When my mom moved into a condo in Cebu, I really didn’t think much about how different it would be from living in a detached family home. I was just glad that she was finally living on her own terms in a two-bedroom unit that was spacious enough for her and her household help. A bonus was the terrace she always said she wanted although there is little chance of sitting outside and sipping coffee unless you want to do it in full view of the cars, pedestrians, habal-habal and tricycle drivers below.

And then we move into one in the central business district of Makati City, considered the country’s financial and business center.


The quarters are temporary; the relocation from Batangas City came earlier than expected, earlier than the scheduled completion date of our house construction in Metro Manila. It is spacious enough – 78 sq.m. for a three-member family. The condo is just beside my husband’s office and a few minutes’ drive to and from my daughter’s new school, discounting traffic.

Parking is immediately a challenge. The first time I ride down the narrow alley which doesn’t leave much room for twists and turns, I wonder if I would ever be able to get a car in and out myself. Of course, it had to be the van the first time I had to do it.  It is amazing what we can do when we set our minds to it. I now drive my daughter to and from school every day, leaving and entering this warren of a parking lot deep in the condo building’s belly, sometimes emerging into a gridlock of cars on the street outside.
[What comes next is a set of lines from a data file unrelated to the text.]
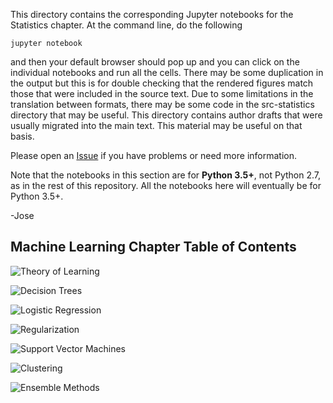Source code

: This directory contains the corresponding Jupyter notebooks
for the Statistics chapter. At the command line, do the following

    jupyter notebook

and then your default browser should pop up and you can click on
the individual notebooks and run all the cells. There may be some
duplication in the output but this is for double checking that the
rendered figures match those that were included in the source text.
Due to some limitations in the translation between formats, there may
be some code in the src-statistics directory that may be useful. This
directory contains author drafts that were usually migrated into the
main text. This material may be useful on that basis.

Please open an [Issue](https://github.com/unpingco/Python-for-Probability-Statistics-and-Machine-Learning/issues)
if you have problems or need more information.

Note that the notebooks in this section are for  **Python 3.5+**, not Python 2.7,
as in the rest of this repository. All the notebooks
here will eventually be for Python 3.5+.

-Jose

Machine Learning Chapter Table of Contents
-------------------------------------------

![Theory of Learning](./learning_theory.ipynb)

![Decision Trees](./decision_trees.ipynb)

![Logistic Regression](./logreg.ipynb)

![Regularization](./regularization.ipynb)

![Support Vector Machines](./svm.ipynb)

![Clustering](./clustering.ipynb)

![Ensemble Methods](./ensemble.ipynb)

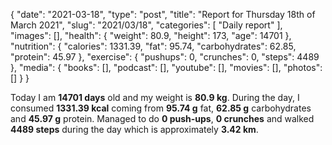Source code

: {
    "date": "2021-03-18",
    "type": "post",
    "title": "Report for Thursday 18th of March 2021",
    "slug": "2021\/03\/18",
    "categories": [
        "Daily report"
    ],
    "images": [],
    "health": {
        "weight": 80.9,
        "height": 173,
        "age": 14701
    },
    "nutrition": {
        "calories": 1331.39,
        "fat": 95.74,
        "carbohydrates": 62.85,
        "protein": 45.97
    },
    "exercise": {
        "pushups": 0,
        "crunches": 0,
        "steps": 4489
    },
    "media": {
        "books": [],
        "podcast": [],
        "youtube": [],
        "movies": [],
        "photos": []
    }
}

Today I am <strong>14701 days</strong> old and my weight is <strong>80.9 kg</strong>. During the day, I consumed <strong>1331.39 kcal</strong> coming from <strong>95.74 g</strong> fat, <strong>62.85 g</strong> carbohydrates and <strong>45.97 g</strong> protein. Managed to do <strong>0 push-ups</strong>, <strong>0 crunches</strong> and walked <strong>4489 steps</strong> during the day which is approximately <strong>3.42 km</strong>.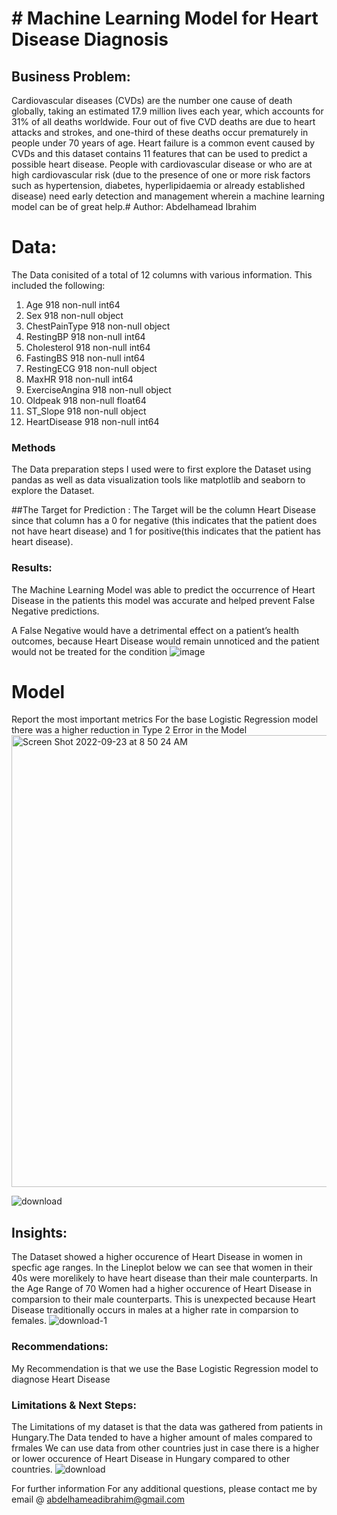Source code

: # #  Machine Learning Model for Heart Disease Diagnosis
## Business Problem:
Cardiovascular diseases (CVDs) are the number one cause of death globally, taking an estimated 17.9 million lives each year, which accounts for 31% of all deaths worldwide. Four out of five CVD deaths are due to heart attacks and strokes, and one-third of these deaths occur prematurely in people under 70 years of age. Heart failure is a common event caused by CVDs and this dataset contains 11 features that can be used to predict a possible heart disease.
People with cardiovascular disease or who are at high cardiovascular risk (due to the presence of one or more risk factors such as hypertension, diabetes, hyperlipidaemia or already established disease) need early detection and management wherein a machine learning model can be of great help.# Author: Abdelhamead Ibrahim

# Data:

The Data conisited of a total of 12 columns with various information. This included the following: 

1. Age  918 non-null    int64  
2. Sex 918 non-null    object 
3. ChestPainType   918 non-null    object
4. RestingBP       918 non-null    int64  
5. Cholesterol     918 non-null    int64  
6. FastingBS       918 non-null    int64
7. RestingECG      918 non-null    object
8. MaxHR          918 non-null    int64
9. ExerciseAngina  918 non-null    object
10. Oldpeak         918 non-null    float64
11. ST_Slope        918 non-null    object 
12. HeartDisease    918 non-null    int64

### Methods
The Data preparation steps I used were to first explore the Dataset using pandas as well as data visualization tools like matplotlib and seaborn to explore the Dataset. 

##The Target for Prediction : 
The Target will be the column Heart Disease since that column has a 0 for negative (this indicates that the patient does not have heart disease) and 1 for positive(this indicates that the patient has heart disease).

### Results:

The Machine Learning Model was able to predict the occurrence of  Heart Disease in the patients this model was accurate and helped prevent False Negative predictions. 

A False Negative would have a detrimental effect on a patient’s health outcomes, because Heart Disease would remain unnoticed and the patient would not be treated for the condition 
![image](https://user-images.githubusercontent.com/4527669/194611956-f5af1a2e-a63d-4d01-9ffa-36c4c3fe079c.png)







# Model

Report the most important metrics
For the base Logistic Regression model there was a higher reduction in Type 2 Error in the Model 
<img width="723" alt="Screen Shot 2022-09-23 at 8 50 24 AM" src="https://user-images.githubusercontent.com/4527669/192002324-c2dbae59-3ad8-4205-b177-1a9e286f1d96.png">

![download](https://user-images.githubusercontent.com/4527669/192002226-9d70f034-8156-45ae-ae9e-ea735eebcb57.png)

## Insights:
The Dataset showed a higher occurence of Heart Disease in women in specfic age ranges. In the Lineplot below we can see that women in their 40s were morelikely to have heart disease than their male counterparts. In the Age Range of 70 Women had a higher occurence of Heart Disease in comparsion to their male counterparts. This is unexpected because Heart Disease traditionally occurs in males at a higher rate in comparsion to females. 
![download-1](https://user-images.githubusercontent.com/4527669/193187071-14996417-0d1d-48d3-8027-da4f7d9a9931.png)



### Recommendations:
My Recommendation is that we use the Base Logistic Regression model to diagnose Heart Disease 

### Limitations & Next Steps:
The Limitations of my dataset is that the data was gathered from patients in Hungary.The Data tended to have a higher amount of males compared to frmales  We can use data from other countries just in case there is a higher or lower occurence of Heart Disease in Hungary compared to other countries. 
![download](https://user-images.githubusercontent.com/4527669/194612291-f75e92fd-d955-49b8-b057-edf46b29a098.png)

For further information
For any additional questions, please contact me by email @ abdelhameadibrahim@gmail.com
Though it has become familiar, I remain wary.


The view from the balcony includes at least two buildingsunder construction, the sounds of which invade from 8 a.m. to 8 p.m. and add to the construction beside, the road work belowand the renovation on the unit on the same floor.
We are blessed with a balcony, but there is no cross-ventilation. I am in a constant state of sweat as I clean, cook, iron and do whatever little laundry I can in the narrow confines of this temporary space.  I open the sliding doors at their widest and welcome everything in, the dust and the blare of car horns from the street below, and the constant, constant noise of construction from the building beside, across, and a block away, plus the jackhammer on the government-funded covered walk below coupled with that from the renovation on the unit on the same floor. There is no quiet to be had. I turn on the radio and get a faint headache as noise fights noise.
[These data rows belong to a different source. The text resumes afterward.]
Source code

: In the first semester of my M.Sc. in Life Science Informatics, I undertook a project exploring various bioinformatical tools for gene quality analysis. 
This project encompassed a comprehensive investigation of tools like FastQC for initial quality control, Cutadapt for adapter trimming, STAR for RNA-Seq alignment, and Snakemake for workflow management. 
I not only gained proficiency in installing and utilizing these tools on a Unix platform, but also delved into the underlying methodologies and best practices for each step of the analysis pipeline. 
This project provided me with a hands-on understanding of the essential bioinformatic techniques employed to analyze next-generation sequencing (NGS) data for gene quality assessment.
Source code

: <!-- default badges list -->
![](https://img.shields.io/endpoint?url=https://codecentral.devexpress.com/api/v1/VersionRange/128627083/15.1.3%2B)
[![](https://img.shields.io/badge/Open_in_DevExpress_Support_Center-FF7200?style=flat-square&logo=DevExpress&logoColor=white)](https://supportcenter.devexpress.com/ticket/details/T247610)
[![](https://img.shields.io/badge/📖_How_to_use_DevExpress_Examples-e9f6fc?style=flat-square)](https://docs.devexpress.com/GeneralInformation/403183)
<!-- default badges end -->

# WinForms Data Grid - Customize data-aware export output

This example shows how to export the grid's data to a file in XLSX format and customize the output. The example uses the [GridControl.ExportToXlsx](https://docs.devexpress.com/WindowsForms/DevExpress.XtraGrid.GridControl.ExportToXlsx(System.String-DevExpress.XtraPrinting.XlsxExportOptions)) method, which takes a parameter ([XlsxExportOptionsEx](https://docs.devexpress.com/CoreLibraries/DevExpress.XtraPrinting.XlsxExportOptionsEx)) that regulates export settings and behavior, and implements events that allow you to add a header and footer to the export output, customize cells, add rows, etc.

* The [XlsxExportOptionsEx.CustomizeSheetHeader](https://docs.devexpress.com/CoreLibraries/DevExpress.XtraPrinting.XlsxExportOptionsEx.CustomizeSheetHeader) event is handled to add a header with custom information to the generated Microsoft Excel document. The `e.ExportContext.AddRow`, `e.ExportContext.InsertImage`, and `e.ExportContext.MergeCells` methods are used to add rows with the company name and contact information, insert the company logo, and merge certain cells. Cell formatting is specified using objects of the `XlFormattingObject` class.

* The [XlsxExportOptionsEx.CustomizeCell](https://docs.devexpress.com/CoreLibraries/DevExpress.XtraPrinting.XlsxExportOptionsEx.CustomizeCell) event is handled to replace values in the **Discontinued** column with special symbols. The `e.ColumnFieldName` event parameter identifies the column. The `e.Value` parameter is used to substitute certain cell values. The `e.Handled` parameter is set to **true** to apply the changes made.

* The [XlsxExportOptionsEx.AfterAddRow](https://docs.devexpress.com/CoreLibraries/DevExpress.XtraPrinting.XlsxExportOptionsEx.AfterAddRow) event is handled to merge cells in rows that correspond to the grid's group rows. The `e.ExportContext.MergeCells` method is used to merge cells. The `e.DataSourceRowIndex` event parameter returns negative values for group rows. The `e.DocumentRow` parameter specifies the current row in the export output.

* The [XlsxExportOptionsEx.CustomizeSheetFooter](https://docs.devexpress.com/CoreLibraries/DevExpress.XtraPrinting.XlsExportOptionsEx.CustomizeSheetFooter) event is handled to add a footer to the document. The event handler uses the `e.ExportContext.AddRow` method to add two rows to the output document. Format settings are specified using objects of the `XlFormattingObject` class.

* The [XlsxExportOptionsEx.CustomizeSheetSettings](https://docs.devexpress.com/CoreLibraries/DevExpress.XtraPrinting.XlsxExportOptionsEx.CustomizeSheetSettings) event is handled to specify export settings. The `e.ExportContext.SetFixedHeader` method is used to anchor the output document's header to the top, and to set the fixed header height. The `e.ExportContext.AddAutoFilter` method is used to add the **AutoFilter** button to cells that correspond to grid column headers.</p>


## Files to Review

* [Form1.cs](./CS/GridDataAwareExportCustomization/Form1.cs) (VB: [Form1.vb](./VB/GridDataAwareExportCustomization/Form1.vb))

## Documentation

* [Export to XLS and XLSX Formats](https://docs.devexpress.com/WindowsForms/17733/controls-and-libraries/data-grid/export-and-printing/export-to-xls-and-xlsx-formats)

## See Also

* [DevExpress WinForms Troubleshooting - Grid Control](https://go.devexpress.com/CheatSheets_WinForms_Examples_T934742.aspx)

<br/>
If there is one thing that condo living has, it is convenience. The condo is situated along a busy street where shops and food outlets abound. There is a Laundromat on the second floor, and a bank and a fastfood outlet on the ground floor. Across is a drugstore, post office, a 24-hour convenience store, a bakery and food outlets that range from the so-called jolly jeeps that offer the cheapest food in Makati that you can find, to classy bars and establishments. Within walking distance is a supermarket in the basement of an office building whose entire first and second floors are mostly food outlets. If one is not careful, this convenience can easily drain the pocket.

I discover, however, a chapel in the bowels of a bank building some two blocks away and it is here that I find refuge. I find it calming to come here in the mornings after driving my daughter to her school and before I start the day’s chores. Yes, I have become my mother, who goes to mass every day.
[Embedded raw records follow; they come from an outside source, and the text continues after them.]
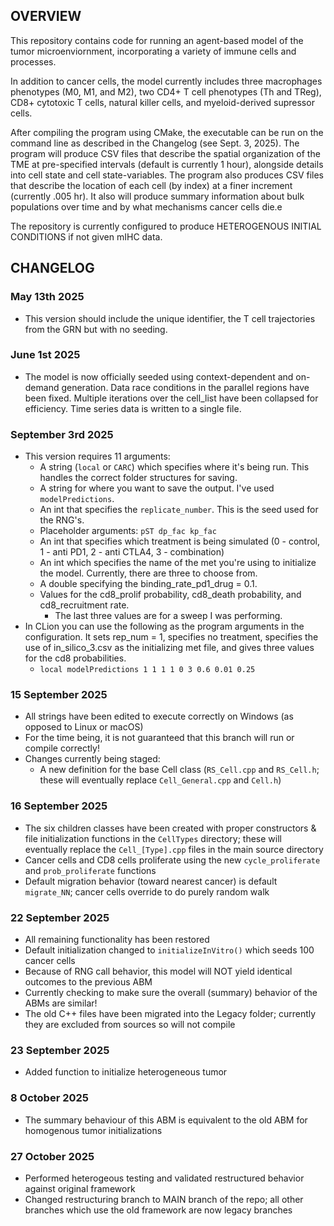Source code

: ## OVERVIEW
This repository contains code for running an agent-based model of the tumor microenviornment, incorporating a variety of immune cells and processes.

In addition to cancer cells, the model currently includes three macrophages phenotypes (M0, M1, and M2), two CD4+ T cell phenotypes (Th and TReg), CD8+ cytotoxic T cells, natural killer cells, and myeloid-derived supressor cells.

After compiling the program using CMake, the executable can be run on the command line as described in the Changelog (see Sept. 3, 2025).
The program will produce CSV files that describe the spatial organization of the TME at pre-specified intervals (default is currently 1 hour), alongside details into cell state and cell state-variables.
The program also produces CSV files that describe the location of each cell (by index) at a finer increment (currently .005 hr). 
It also will produce summary information about bulk populations over time and by what mechanisms cancer cells die.e

The repository is currently configured to produce HETEROGENOUS INITIAL CONDITIONS if not given mIHC data.

## CHANGELOG

### May 13th 2025
- This version should include the unique identifier, the T cell trajectories from the GRN but with no seeding.
### June 1st 2025
- The model is now officially seeded using context-dependent and on-demand generation. Data race conditions in the parallel regions have been fixed. Multiple iterations over the cell_list have been collapsed for efficiency. Time series data is written to a single file.
### September 3rd 2025
- This version requires 11 arguments:
    - A string (`local` or `CARC`) which specifies where it's being run. This handles the correct folder structures for saving.
    - A string for where you want to save the output. I've used `modelPredictions`.
    - An int that specifies the `replicate_number`. This is the seed used for the RNG's.
    - Placeholder arguments: `pST dp_fac kp_fac`
    - An int that specifies which treatment is being simulated (0 - control, 1 - anti PD1, 2 - anti CTLA4, 3 - combination)
    - An int which specifies the name of the met you're using to initialize the model. Currently, there are three to choose from.
    - A double specifying the binding_rate_pd1_drug = 0.1.
    - Values for the cd8_prolif probability, cd8_death probability, and cd8_recruitment rate.
        - The last three values are for a sweep I was performing.
- In CLion you can use the following as the program arguments in the configuration. It sets rep_num = 1, specifies no treatment, specifies the use of in_silico_3.csv as the initializing met file, and gives three values for the cd8 probabilities.
    - `local modelPredictions 1 1 1 1 0 3 0.6 0.01 0.25`
### 15 September 2025
- All strings have been edited to execute correctly on Windows (as opposed to Linux or macOS)
- For the time being, it is not guaranteed that this branch will run or compile correctly!
- Changes currently being staged:
    - A new definition for the base Cell class (`RS_Cell.cpp` and `RS_Cell.h`; these will eventually replace `Cell_General.cpp` and `Cell.h`)

### 16 September 2025
- The six children classes have been created with proper constructors & file initialization functions in the `CellTypes` directory; these will eventually replace the `Cell_[Type].cpp` files in the main source directory
- Cancer cells and CD8 cells proliferate using the new `cycle_proliferate` and `prob_proliferate` functions
- Default migration behavior (toward nearest cancer) is default `migrate_NN`; cancer cells override to do purely random walk

### 22 September 2025
- All remaining functionality has been restored
- Default initialization changed to `initializeInVitro()` which seeds 100 cancer cells
- Because of RNG call behavior, this model will NOT yield identical outcomes to the previous ABM
- Currently checking to make sure the overall (summary) behavior of the ABMs are similar!
- The old C++ files have been migrated into the Legacy folder; currently they are excluded from sources so will not compile

### 23 September 2025
- Added function to initialize heterogeneous tumor

### 8 October 2025
- The summary behaviour of this ABM is equivalent to the old ABM for homogenous tumor initializations

### 27 October 2025
- Performed heterogeous testing and validated restructured behavior against original framework
- Changed restructuring branch to MAIN branch of the repo; all other branches which use the old framework are now legacy branches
I think that if I were young and single, this would work for me. But as a mother and wife, I find it stifling. I cannot keep buying cooked food for my daughter’s lunch or for our dinner. I yearn to cook without thinking of the smell that would flood the unit, cling to the curtains and waft into the units on the whole floor. I need an open space where we can hang bed linen and curtains. I want to look out a window which I can open, but won’t because it looks into another condo unit. I want breeze on my face, not smog. I want greenery. I want to buy fish fresh, not frozen and stored in a supermarket box.

Our circumstances might be different, but Mommy makes condo living look easy. As far as I am concerned, I am glad that this is temporary.